Targets `http://localhost:5678` by default. The script is **destructive by
default**: it deletes its own prior output (anything tagged `[seed]`) and any
team projects whose names match the current taxonomy plus orphans from older
runs. Personal-project entities that don't match the seed prefix are left
alone, as are the n8n-default `My project` team projects.

### Environment variables

| Var | Default | Purpose |
| --- | --- | --- |
| `N8N_API_KEY` | (required) | Public-API JWT. Must have owner or admin scopes. |
| `N8N_BASE_URL` | `http://localhost:5678` | n8n instance to seed. |
| `CLEAR` | `false` | Set to `true` to wipe data instead. |
| `PERSONAL_WORKFLOWS` | `50` | Amount of workflows to create in the personal project. |

Runtime is ~30–45 s for a default run (~500 workflows, ~30 projects).

## What it creates

**Projects** (30 team projects + your existing personal):

- **2 utility projects** — `Shared Platform` (technical plumbing: Audit
  Logger, Slack Alerts Dispatcher, Sentry Error Forwarder, …) and
  `Org Utilities` (business helpers: Tenant Resolver, Vault Reader, Feature
  Flag Resolver, …).

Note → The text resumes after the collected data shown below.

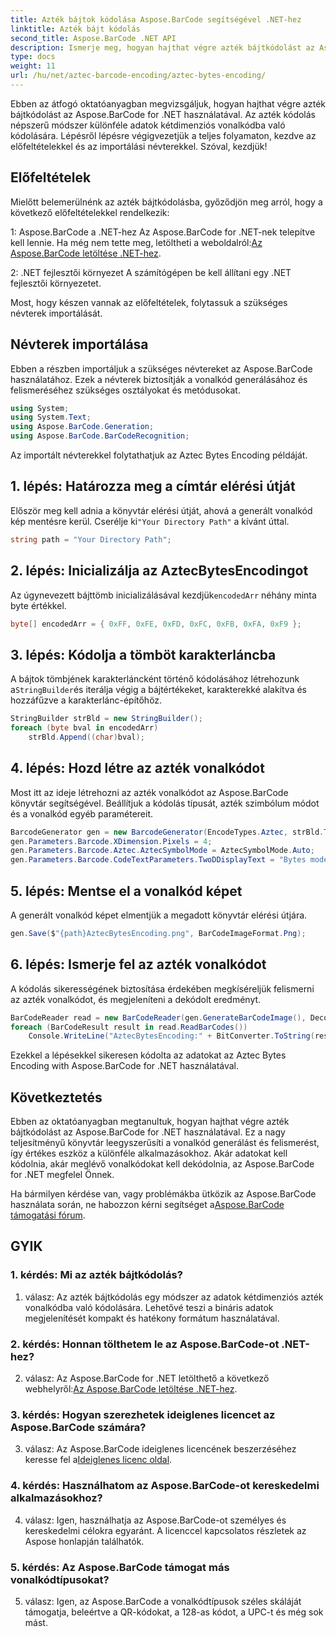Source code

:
 ```yaml
---
title: Azték bájtok kódolása Aspose.BarCode segítségével .NET-hez
linktitle: Azték bájt kódolás
second_title: Aspose.BarCode .NET API
description: Ismerje meg, hogyan hajthat végre azték bájtkódolást az Aspose.BarCode segítségével .NET-hez. Lépésről lépésre útmutató, előfeltételek és kódpéldák.
type: docs
weight: 11
url: /hu/net/aztec-barcode-encoding/aztec-bytes-encoding/
---
```

Ebben az átfogó oktatóanyagban megvizsgáljuk, hogyan hajthat végre azték bájtkódolást az Aspose.BarCode for .NET használatával. Az azték kódolás népszerű módszer különféle adatok kétdimenziós vonalkódba való kódolására. Lépésről lépésre végigvezetjük a teljes folyamaton, kezdve az előfeltételekkel és az importálási névterekkel. Szóval, kezdjük!

## Előfeltételek

Mielőtt belemerülnénk az azték bájtkódolásba, győződjön meg arról, hogy a következő előfeltételekkel rendelkezik:

1: Aspose.BarCode a .NET-hez
 Az Aspose.BarCode for .NET-nek telepítve kell lennie. Ha még nem tette meg, letöltheti a weboldalról:[Az Aspose.BarCode letöltése .NET-hez](https://releases.aspose.com/barcode/net/).

2: .NET fejlesztői környezet
A számítógépen be kell állítani egy .NET fejlesztői környezetet.

Most, hogy készen vannak az előfeltételek, folytassuk a szükséges névterek importálását.

## Névterek importálása

Ebben a részben importáljuk a szükséges névtereket az Aspose.BarCode használatához. Ezek a névterek biztosítják a vonalkód generálásához és felismeréséhez szükséges osztályokat és metódusokat.

```csharp
using System;
using System.Text;
using Aspose.BarCode.Generation;
using Aspose.BarCode.BarCodeRecognition;
```

Az importált névterekkel folytathatjuk az Aztec Bytes Encoding példáját.


## 1. lépés: Határozza meg a címtár elérési útját

 Először meg kell adnia a könyvtár elérési útját, ahová a generált vonalkód kép mentésre kerül. Cserélje ki`"Your Directory Path"` a kívánt úttal.

```csharp
string path = "Your Directory Path";
```

## 2. lépés: Inicializálja az AztecBytesEncodingot

 Az úgynevezett bájttömb inicializálásával kezdjük`encodedArr` néhány minta byte értékkel.

```csharp
byte[] encodedArr = { 0xFF, 0xFE, 0xFD, 0xFC, 0xFB, 0xFA, 0xF9 };
```

## 3. lépés: Kódolja a tömböt karakterláncba

 A bájtok tömbjének karakterláncként történő kódolásához létrehozunk a`StringBuilder`és iterálja végig a bájtértékeket, karakterekké alakítva és hozzáfűzve a karakterlánc-építőhöz.

```csharp
StringBuilder strBld = new StringBuilder();
foreach (byte bval in encodedArr)
    strBld.Append((char)bval);
```

## 4. lépés: Hozd létre az azték vonalkódot

Most itt az ideje létrehozni az azték vonalkódot az Aspose.BarCode könyvtár segítségével. Beállítjuk a kódolás típusát, azték szimbólum módot és a vonalkód egyéb paramétereit.

```csharp
BarcodeGenerator gen = new BarcodeGenerator(EncodeTypes.Aztec, strBld.ToString());
gen.Parameters.Barcode.XDimension.Pixels = 4;
gen.Parameters.Barcode.Aztec.AztecSymbolMode = AztecSymbolMode.Auto;
gen.Parameters.Barcode.CodeTextParameters.TwoDDisplayText = "Bytes mode";
```

## 5. lépés: Mentse el a vonalkód képet

A generált vonalkód képet elmentjük a megadott könyvtár elérési útjára.

```csharp
gen.Save($"{path}AztecBytesEncoding.png", BarCodeImageFormat.Png);
```

## 6. lépés: Ismerje fel az azték vonalkódot

A kódolás sikerességének biztosítása érdekében megkíséreljük felismerni az azték vonalkódot, és megjeleníteni a dekódolt eredményt.

```csharp
BarCodeReader read = new BarCodeReader(gen.GenerateBarCodeImage(), DecodeType.Aztec);
foreach (BarCodeResult result in read.ReadBarCodes())
    Console.WriteLine("AztecBytesEncoding:" + BitConverter.ToString(result.CodeBytes));
```

Ezekkel a lépésekkel sikeresen kódolta az adatokat az Aztec Bytes Encoding with Aspose.BarCode for .NET használatával.

## Következtetés

Ebben az oktatóanyagban megtanultuk, hogyan hajthat végre azték bájtkódolást az Aspose.BarCode for .NET használatával. Ez a nagy teljesítményű könyvtár leegyszerűsíti a vonalkód generálást és felismerést, így értékes eszköz a különféle alkalmazásokhoz. Akár adatokat kell kódolnia, akár meglévő vonalkódokat kell dekódolnia, az Aspose.BarCode for .NET megfelel Önnek.

Ha bármilyen kérdése van, vagy problémákba ütközik az Aspose.BarCode használata során, ne habozzon kérni segítséget a[Aspose.BarCode támogatási fórum](https://forum.aspose.com/c/barcode/13).

## GYIK

### 1. kérdés: Mi az azték bájtkódolás?

1. válasz: Az azték bájtkódolás egy módszer az adatok kétdimenziós azték vonalkódba való kódolására. Lehetővé teszi a bináris adatok megjelenítését kompakt és hatékony formátum használatával.

### 2. kérdés: Honnan tölthetem le az Aspose.BarCode-ot .NET-hez?

 2. válasz: Az Aspose.BarCode for .NET letölthető a következő webhelyről:[Az Aspose.BarCode letöltése .NET-hez](https://releases.aspose.com/barcode/net/).

### 3. kérdés: Hogyan szerezhetek ideiglenes licencet az Aspose.BarCode számára?

 3. válasz: Az Aspose.BarCode ideiglenes licencének beszerzéséhez keresse fel a[Ideiglenes licenc oldal](https://purchase.aspose.com/temporary-license/).

### 4. kérdés: Használhatom az Aspose.BarCode-ot kereskedelmi alkalmazásokhoz?

4. válasz: Igen, használhatja az Aspose.BarCode-ot személyes és kereskedelmi célokra egyaránt. A licenccel kapcsolatos részletek az Aspose honlapján találhatók.

### 5. kérdés: Az Aspose.BarCode támogat más vonalkódtípusokat?

5. válasz: Igen, az Aspose.BarCode a vonalkódtípusok széles skáláját támogatja, beleértve a QR-kódokat, a 128-as kódot, a UPC-t és még sok mást.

These are the hub workflows the rest of the org calls
  into.
- **25 community projects** organised into 5 themed communities of 5 projects
  each: Revenue, Customer, Engineering, Operations, Knowledge.
- **3 trenchcoat projects** — Legacy Migrations, Skunkworks, Founder's
  Workflows. Smaller, internally split into 2-3 disjoint sub-systems (e.g.
  `[HR System]`, `[Old Billing]`, `[Acme Acquisition]`), and almost entirely
  detached from the rest of the org. They model accreted legacy state.

**Credentials** (~110):
- Two per project max (random recipes: Notion, Slack, Postgres, GitHub, …).
- Plus **5 global credentials** living in the utility projects (Production
  Slack Webhook, Datadog API, GitHub platform bot, OpenAI production,
  Vault read-only).

**Data tables** (~15–20):
- One per ~55% of projects, with 5–20 sample rows.
- Plus one **central data table** `seed_customers` in `Org Utilities` that
  the entire org reaches through a single proxy workflow.

**Workflows** (~500), built in four phases:
- **Phase 0** — Utility lynchpin workflows in `Shared Platform` and
  `Org Utilities`, plus the Customers Proxy.
- **Phase 1** — Leaf workflows in every project, no sub-calls.
- **Phase 2** — Parent workflows with sub-workflow refs. Community projects
  pick own/sibling/lynchpin; trenchcoats pick within their internal group.
- **Phase 3** — Data-table consumer workflows (one per project DT).
- **Phase 4** — Cross-project data-table proxies for ~6 non-utility DTs.

## Two non-obvious architectural rules

1. **`DataTable` nodes can only point at tables in their own project.** Cross-
   project access goes through a proxy workflow. The `customersProxy` in
   `Org Utilities` is the only workflow with a direct `DataTable` node on
   the central table; everyone else calls the proxy via `ExecuteWorkflow`.
   Phase 4 generalises this pattern to ~6 other data tables.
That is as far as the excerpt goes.